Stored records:
────────────────────────────────────────

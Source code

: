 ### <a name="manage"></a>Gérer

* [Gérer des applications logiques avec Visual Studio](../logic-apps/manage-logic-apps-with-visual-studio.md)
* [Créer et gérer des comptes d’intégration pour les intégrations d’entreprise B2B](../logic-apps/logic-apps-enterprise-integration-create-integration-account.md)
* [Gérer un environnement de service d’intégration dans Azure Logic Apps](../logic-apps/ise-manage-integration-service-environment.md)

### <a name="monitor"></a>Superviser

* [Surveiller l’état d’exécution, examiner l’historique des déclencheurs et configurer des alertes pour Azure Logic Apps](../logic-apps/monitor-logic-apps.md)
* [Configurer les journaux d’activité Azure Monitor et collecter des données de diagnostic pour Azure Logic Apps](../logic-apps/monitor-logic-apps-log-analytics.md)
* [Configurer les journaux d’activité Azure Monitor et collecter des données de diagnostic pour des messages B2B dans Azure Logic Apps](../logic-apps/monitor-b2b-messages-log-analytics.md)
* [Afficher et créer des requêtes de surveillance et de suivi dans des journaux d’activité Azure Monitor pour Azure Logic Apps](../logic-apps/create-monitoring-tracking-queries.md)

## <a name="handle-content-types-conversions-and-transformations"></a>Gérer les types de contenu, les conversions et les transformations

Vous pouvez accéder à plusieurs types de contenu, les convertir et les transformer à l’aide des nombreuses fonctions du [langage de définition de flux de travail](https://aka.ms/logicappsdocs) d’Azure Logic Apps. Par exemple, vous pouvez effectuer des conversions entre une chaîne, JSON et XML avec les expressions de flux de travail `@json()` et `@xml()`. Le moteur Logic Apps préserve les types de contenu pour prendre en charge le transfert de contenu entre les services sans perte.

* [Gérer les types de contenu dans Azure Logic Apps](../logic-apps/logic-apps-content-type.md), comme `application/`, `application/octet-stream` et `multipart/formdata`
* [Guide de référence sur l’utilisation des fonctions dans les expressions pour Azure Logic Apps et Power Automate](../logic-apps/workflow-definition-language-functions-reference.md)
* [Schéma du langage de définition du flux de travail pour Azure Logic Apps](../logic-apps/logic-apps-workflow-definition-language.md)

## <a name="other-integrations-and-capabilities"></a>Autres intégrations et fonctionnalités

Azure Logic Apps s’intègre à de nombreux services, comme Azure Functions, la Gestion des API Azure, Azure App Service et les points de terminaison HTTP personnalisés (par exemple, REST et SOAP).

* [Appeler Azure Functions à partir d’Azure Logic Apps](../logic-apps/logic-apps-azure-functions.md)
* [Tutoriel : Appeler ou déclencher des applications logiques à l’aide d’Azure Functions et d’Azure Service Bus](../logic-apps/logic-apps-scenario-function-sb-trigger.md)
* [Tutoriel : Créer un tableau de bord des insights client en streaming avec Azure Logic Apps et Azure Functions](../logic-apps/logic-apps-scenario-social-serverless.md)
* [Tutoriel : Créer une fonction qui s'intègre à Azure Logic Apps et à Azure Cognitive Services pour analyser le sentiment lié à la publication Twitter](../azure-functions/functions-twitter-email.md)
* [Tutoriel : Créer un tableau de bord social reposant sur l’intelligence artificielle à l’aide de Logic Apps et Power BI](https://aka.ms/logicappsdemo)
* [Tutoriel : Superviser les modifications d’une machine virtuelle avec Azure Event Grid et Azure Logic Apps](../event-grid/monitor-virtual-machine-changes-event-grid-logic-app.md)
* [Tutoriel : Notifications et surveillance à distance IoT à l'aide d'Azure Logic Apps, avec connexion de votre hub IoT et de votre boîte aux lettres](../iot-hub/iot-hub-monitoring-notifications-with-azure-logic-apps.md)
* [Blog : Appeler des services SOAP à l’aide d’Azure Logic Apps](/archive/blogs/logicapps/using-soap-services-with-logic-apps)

────────────────────────────────────────

*Task description:* Your reply must consist solely of the number of lines in the data that contain the word "collecter".

*Answer for the task:* 2